That included the giant amongst them all. Indiana football head coach Curt Cignetti stood in front of his courtside seat on Simon Skjodt Assembly Hall’s east side, awaiting the opening tip-off. After a few moments, he glanced down and checked his watch. It wasn’t just time for tip-off.

It was time for Indiana basketball to get its first marquee win this season. It was time for Darian DeVries, Cignetti’s coaching colleague, to prove himself as the right leader for Indiana's most iconic program. It was time, perhaps most importantly, to announce the Hoosiers’ basketball revival — and proof of life alongside the football national champions.

Two hours later, a few chairs down from Cignetti’s seat, there were hand shakes and chest bumps, there were emphatic yells and arm swings, and there was a scene showing the magnitude of Indiana’s feat. On other side of the hardwood, there was a scoreboard that brought it all together.

Indiana 72, Purdue 67.

The Hoosiers (14–7, 5–5 Big Ten) survived a late push give the No. 12 Boilermakers (17–4, 7–3 Big Ten) their third consecutive loss Tuesday night at Simon Skjodt Assembly Hall in Bloomington.

Indiana beat its archrival. Indiana won its first Quadrant 1 game under DeVries. And on a night where Cignetti and several Indiana football players were honored for their national championship, DeVries and the Hoosiers gave this season’s loudest, most energized crowd reason to keep coming back, to keep believing and to keep caring about basketball.

“That's what this place is,” DeVries said postgame. “We love our hoops. And having that place full and rocking, that's a huge advantage for us as we continue to move forward. There's a lot of tough places to play in the Big Ten, but we want this to be the loudest, toughest place there is.

“Not only in the Big Ten but in the country, because it does matter, and it does make a difference in games. That effort by the crowd tonight was impressive.”

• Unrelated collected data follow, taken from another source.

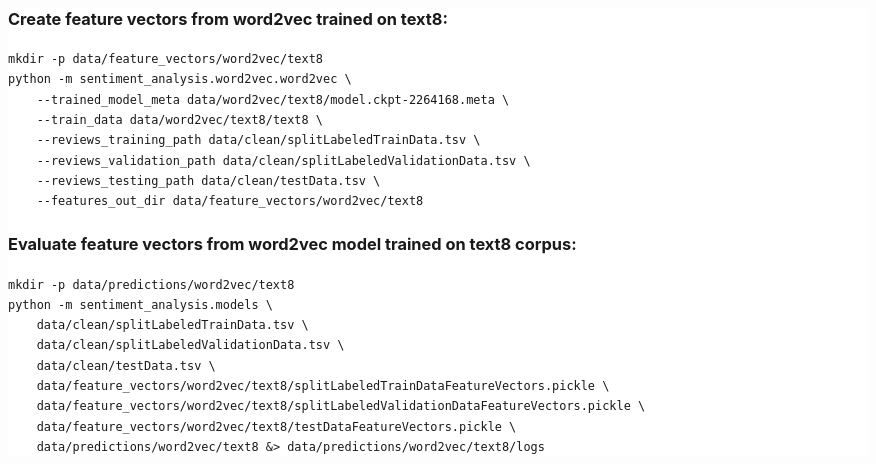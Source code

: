 ### Create feature vectors from word2vec trained on text8:
```
mkdir -p data/feature_vectors/word2vec/text8
python -m sentiment_analysis.word2vec.word2vec \
    --trained_model_meta data/word2vec/text8/model.ckpt-2264168.meta \
    --train_data data/word2vec/text8/text8 \
    --reviews_training_path data/clean/splitLabeledTrainData.tsv \
    --reviews_validation_path data/clean/splitLabeledValidationData.tsv \
    --reviews_testing_path data/clean/testData.tsv \
    --features_out_dir data/feature_vectors/word2vec/text8
```

### Evaluate feature vectors from word2vec model trained on text8 corpus:
```
mkdir -p data/predictions/word2vec/text8
python -m sentiment_analysis.models \
    data/clean/splitLabeledTrainData.tsv \
    data/clean/splitLabeledValidationData.tsv \
    data/clean/testData.tsv \
    data/feature_vectors/word2vec/text8/splitLabeledTrainDataFeatureVectors.pickle \
    data/feature_vectors/word2vec/text8/splitLabeledValidationDataFeatureVectors.pickle \
    data/feature_vectors/word2vec/text8/testDataFeatureVectors.pickle \
    data/predictions/word2vec/text8 &> data/predictions/word2vec/text8/logs
```
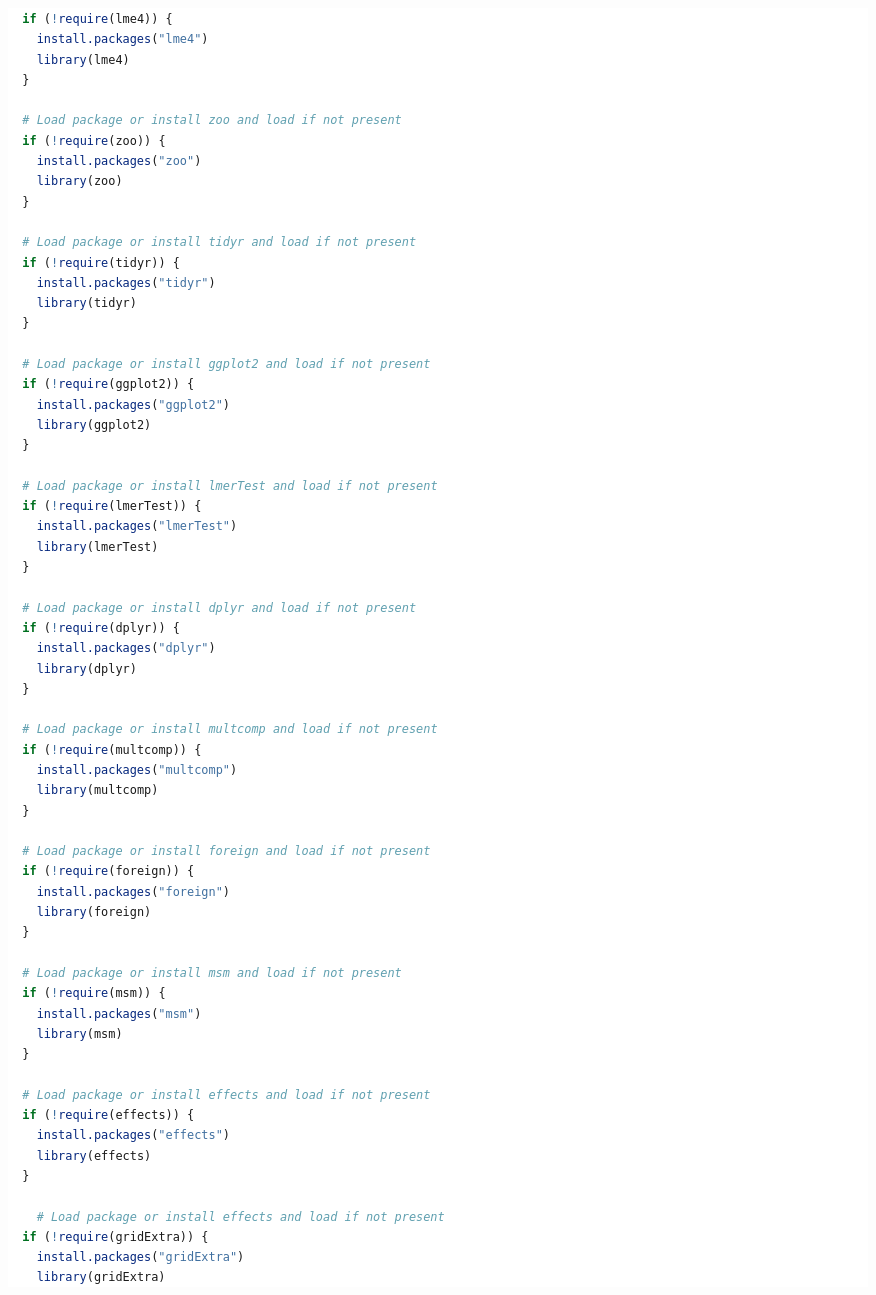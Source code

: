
 ``` r
  if (!require(lme4)) {
    install.packages("lme4")
    library(lme4)
  }
  
  # Load package or install zoo and load if not present
  if (!require(zoo)) {
    install.packages("zoo")
    library(zoo)
  }
  
  # Load package or install tidyr and load if not present
  if (!require(tidyr)) {
    install.packages("tidyr")
    library(tidyr)
  }
  
  # Load package or install ggplot2 and load if not present
  if (!require(ggplot2)) {
    install.packages("ggplot2")
    library(ggplot2)
  }
  
  # Load package or install lmerTest and load if not present
  if (!require(lmerTest)) {
    install.packages("lmerTest")
    library(lmerTest)
  }
  
  # Load package or install dplyr and load if not present
  if (!require(dplyr)) {
    install.packages("dplyr")
    library(dplyr)
  }
  
  # Load package or install multcomp and load if not present
  if (!require(multcomp)) {
    install.packages("multcomp")
    library(multcomp)
  }
  
  # Load package or install foreign and load if not present
  if (!require(foreign)) {
    install.packages("foreign")
    library(foreign)
  }
  
  # Load package or install msm and load if not present
  if (!require(msm)) {
    install.packages("msm")
    library(msm)
  }
  
  # Load package or install effects and load if not present
  if (!require(effects)) {
    install.packages("effects")
    library(effects)
  }
  
    # Load package or install effects and load if not present
  if (!require(gridExtra)) {
    install.packages("gridExtra")
    library(gridExtra)
```
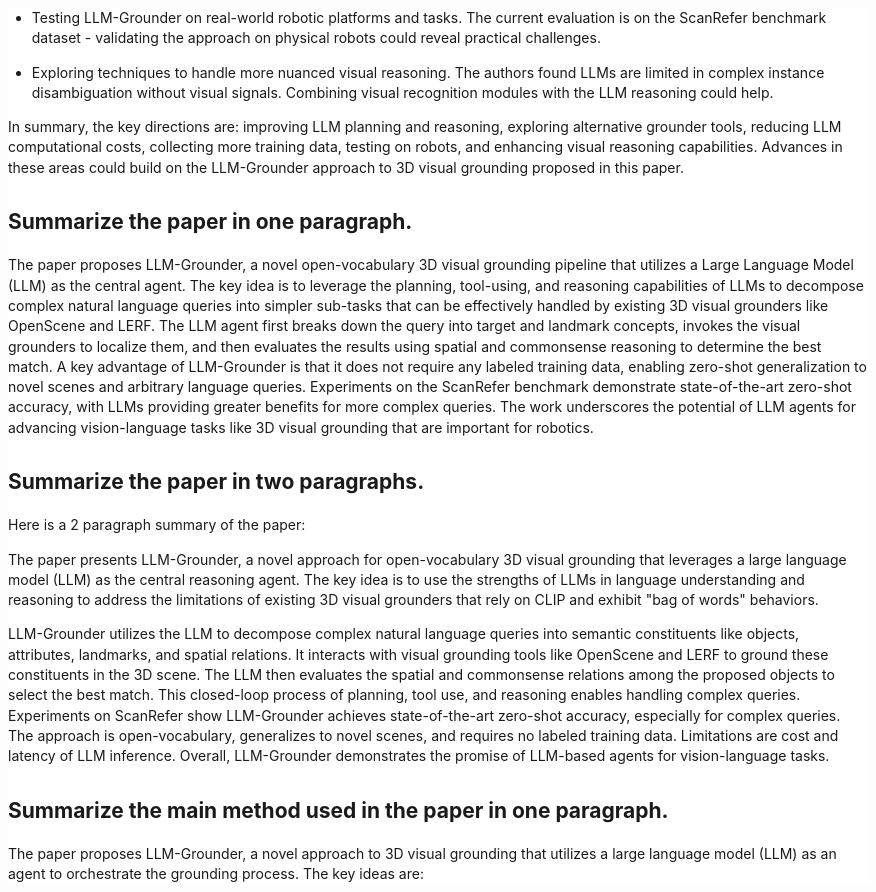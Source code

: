 - Testing LLM-Grounder on real-world robotic platforms and tasks. The current evaluation is on the ScanRefer benchmark dataset - validating the approach on physical robots could reveal practical challenges.

- Exploring techniques to handle more nuanced visual reasoning. The authors found LLMs are limited in complex instance disambiguation without visual signals. Combining visual recognition modules with the LLM reasoning could help.

In summary, the key directions are: improving LLM planning and reasoning, exploring alternative grounder tools, reducing LLM computational costs, collecting more training data, testing on robots, and enhancing visual reasoning capabilities. Advances in these areas could build on the LLM-Grounder approach to 3D visual grounding proposed in this paper.


## Summarize the paper in one paragraph.

 The paper proposes LLM-Grounder, a novel open-vocabulary 3D visual grounding pipeline that utilizes a Large Language Model (LLM) as the central agent. The key idea is to leverage the planning, tool-using, and reasoning capabilities of LLMs to decompose complex natural language queries into simpler sub-tasks that can be effectively handled by existing 3D visual grounders like OpenScene and LERF. The LLM agent first breaks down the query into target and landmark concepts, invokes the visual grounders to localize them, and then evaluates the results using spatial and commonsense reasoning to determine the best match. A key advantage of LLM-Grounder is that it does not require any labeled training data, enabling zero-shot generalization to novel scenes and arbitrary language queries. Experiments on the ScanRefer benchmark demonstrate state-of-the-art zero-shot accuracy, with LLMs providing greater benefits for more complex queries. The work underscores the potential of LLM agents for advancing vision-language tasks like 3D visual grounding that are important for robotics.


## Summarize the paper in two paragraphs.

 Here is a 2 paragraph summary of the paper:

The paper presents LLM-Grounder, a novel approach for open-vocabulary 3D visual grounding that leverages a large language model (LLM) as the central reasoning agent. The key idea is to use the strengths of LLMs in language understanding and reasoning to address the limitations of existing 3D visual grounders that rely on CLIP and exhibit "bag of words" behaviors. 

LLM-Grounder utilizes the LLM to decompose complex natural language queries into semantic constituents like objects, attributes, landmarks, and spatial relations. It interacts with visual grounding tools like OpenScene and LERF to ground these constituents in the 3D scene. The LLM then evaluates the spatial and commonsense relations among the proposed objects to select the best match. This closed-loop process of planning, tool use, and reasoning enables handling complex queries. Experiments on ScanRefer show LLM-Grounder achieves state-of-the-art zero-shot accuracy, especially for complex queries. The approach is open-vocabulary, generalizes to novel scenes, and requires no labeled training data. Limitations are cost and latency of LLM inference. Overall, LLM-Grounder demonstrates the promise of LLM-based agents for vision-language tasks.


## Summarize the main method used in the paper in one paragraph.

 The paper proposes LLM-Grounder, a novel approach to 3D visual grounding that utilizes a large language model (LLM) as an agent to orchestrate the grounding process. The key ideas are:
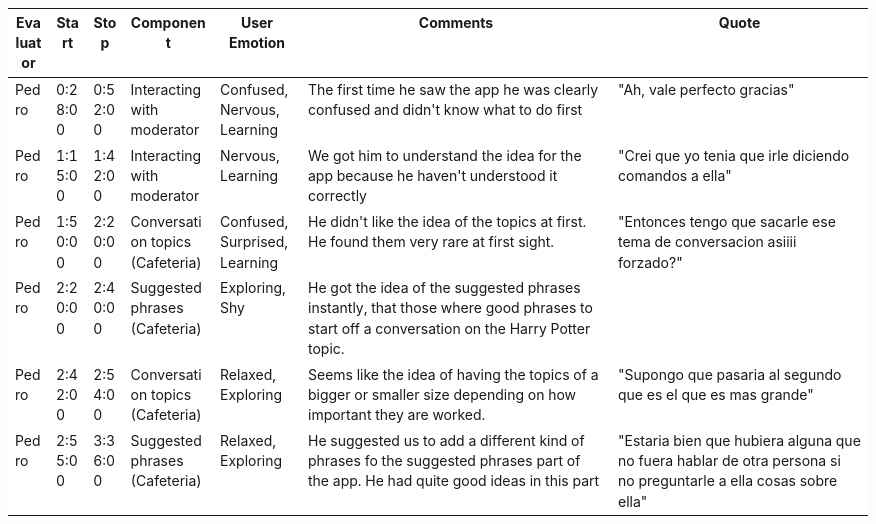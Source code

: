 | Evaluator | Start    | Stop     | Component                        | User Emotion                  | Comments                                                                                                                                                                                                                                                                                         | Quote                                                                                                                                                                                                                                                                                                      |
|-----------|----------|----------|----------------------------------|-------------------------------|--------------------------------------------------------------------------------------------------------------------------------------------------------------------------------------------------------------------------------------------------------------------------------------------------|------------------------------------------------------------------------------------------------------------------------------------------------------------------------------------------------------------------------------------------------------------------------------------------------------------|
| Pedro     | 0:28:00  | 0:52:00  | Interacting with moderator       | Confused, Nervous, Learning   | The first time he saw the app he was clearly confused and didn't know what to do first                                                                                                                                                                                                           | "Ah, vale perfecto gracias"                                                                                                                                                                                                                                                                                |
| Pedro     | 1:15:00  | 1:42:00  | Interacting with moderator       | Nervous, Learning             | We got him to understand the idea for the app because he haven't understood it correctly                                                                                                                                                                                                         | "Crei que yo tenia que irle diciendo comandos a ella"                                                                                                                                                                                                                                                      |
| Pedro     | 1:50:00  | 2:20:00  | Conversation topics (Cafeteria)  | Confused, Surprised, Learning | He didn't like the idea of the topics at first. He found them very rare at first sight.                                                                                                                                                                                                          | "Entonces tengo que sacarle ese tema de conversacion asiiii forzado?"                                                                                                                                                                                                                                      |
| Pedro     | 2:20:00  | 2:40:00  | Suggested phrases (Cafeteria)    | Exploring, Shy                | He got the idea of the suggested phrases instantly, that those where good phrases to start off a conversation on the Harry Potter topic.                                                                                                                                                         |                                                                                                                                                                                                                                                                                                            |
| Pedro     | 2:42:00  | 2:54:00  | Conversation topics (Cafeteria)  | Relaxed, Exploring            | Seems like the idea of having the topics of a bigger or smaller size depending on how important they are worked.                                                                                                                                                                                 | "Supongo que pasaria al segundo que es el que es mas grande"                                                                                                                                                                                                                                               |
| Pedro     | 2:55:00  | 3:36:00  | Suggested phrases (Cafeteria)    | Relaxed, Exploring            | He suggested us to add a different kind of phrases fo the suggested phrases part of the app. He had quite good ideas in this part                                                                                                                                                                | "Estaria bien que hubiera alguna que no fuera hablar de otra persona si no preguntarle a ella cosas sobre ella"                                                                                                                                                                                            |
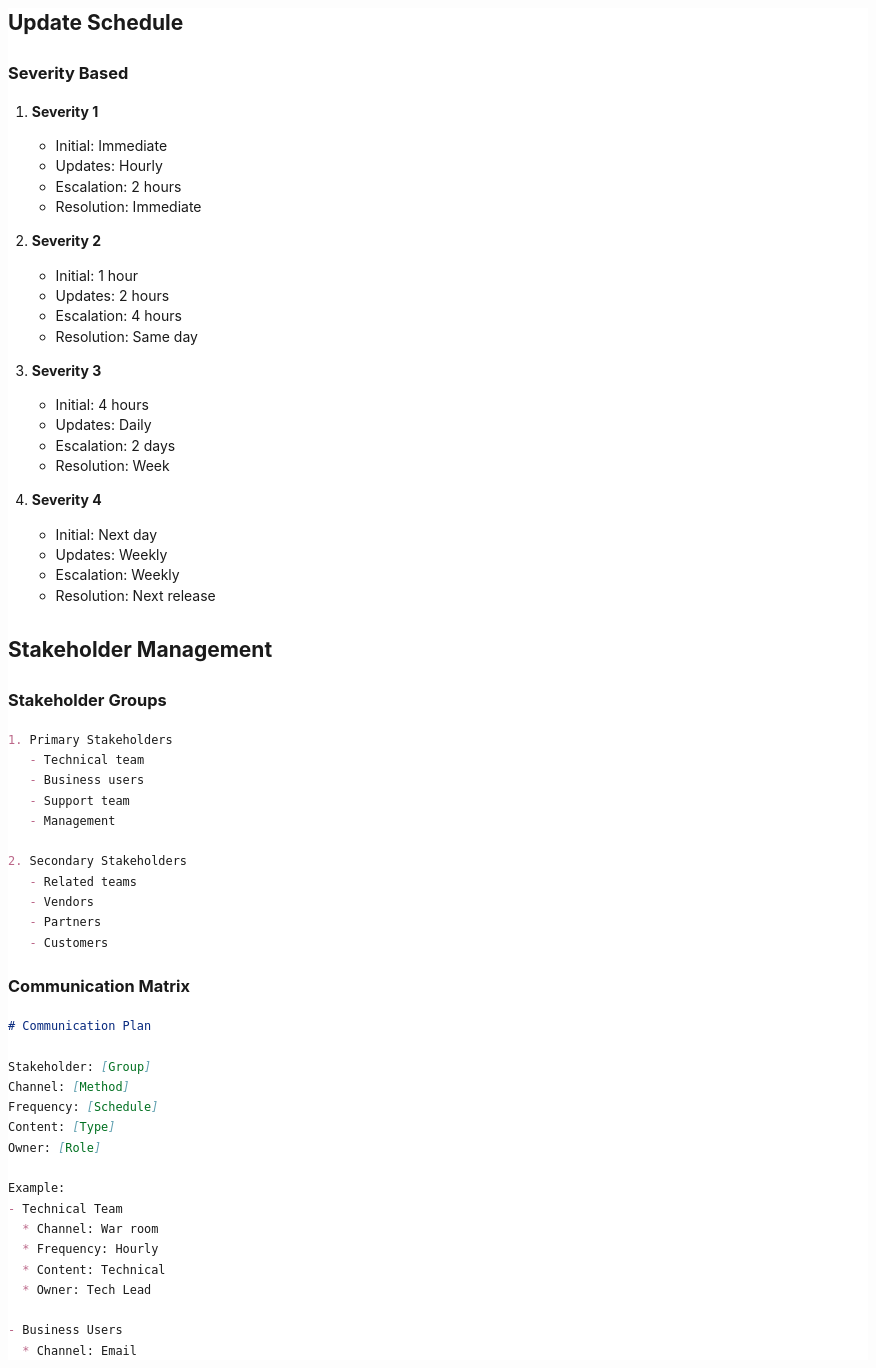 ## Update Schedule

### Severity Based
1. **Severity 1**
   - Initial: Immediate
   - Updates: Hourly
   - Escalation: 2 hours
   - Resolution: Immediate

2. **Severity 2**
   - Initial: 1 hour
   - Updates: 2 hours
   - Escalation: 4 hours
   - Resolution: Same day

3. **Severity 3**
   - Initial: 4 hours
   - Updates: Daily
   - Escalation: 2 days
   - Resolution: Week

4. **Severity 4**
   - Initial: Next day
   - Updates: Weekly
   - Escalation: Weekly
   - Resolution: Next release

## Stakeholder Management

### Stakeholder Groups
```markdown
1. Primary Stakeholders
   - Technical team
   - Business users
   - Support team
   - Management

2. Secondary Stakeholders
   - Related teams
   - Vendors
   - Partners
   - Customers
```

### Communication Matrix
```markdown
# Communication Plan

Stakeholder: [Group]
Channel: [Method]
Frequency: [Schedule]
Content: [Type]
Owner: [Role]

Example:
- Technical Team
  * Channel: War room
  * Frequency: Hourly
  * Content: Technical
  * Owner: Tech Lead

- Business Users
  * Channel: Email
```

After he’d navigated Indiana through a bumpy closing stretch — the Hoosiers missed the front end of a one-on-one on three consecutive tries and saw their 10-point lead with five minutes remaining dwindle to a 2-point edge with less than a minute-and-a-half left — and after he’d finished the postgame handshake line, DeVries went to Indiana’s student section.

There, the 50-year-old coach lifted both his arms and pointed his index fingers toward the crowd. It was, DeVries said, an emphatic expression of gratitude.

“This is us,” DeVries said. “This is our program. And it's our community, it's our students. I want them to feel their impact matters because it does. We want them to feel like they're a huge part of it and have an impact on what happens out there, because they do. And they brought it today.”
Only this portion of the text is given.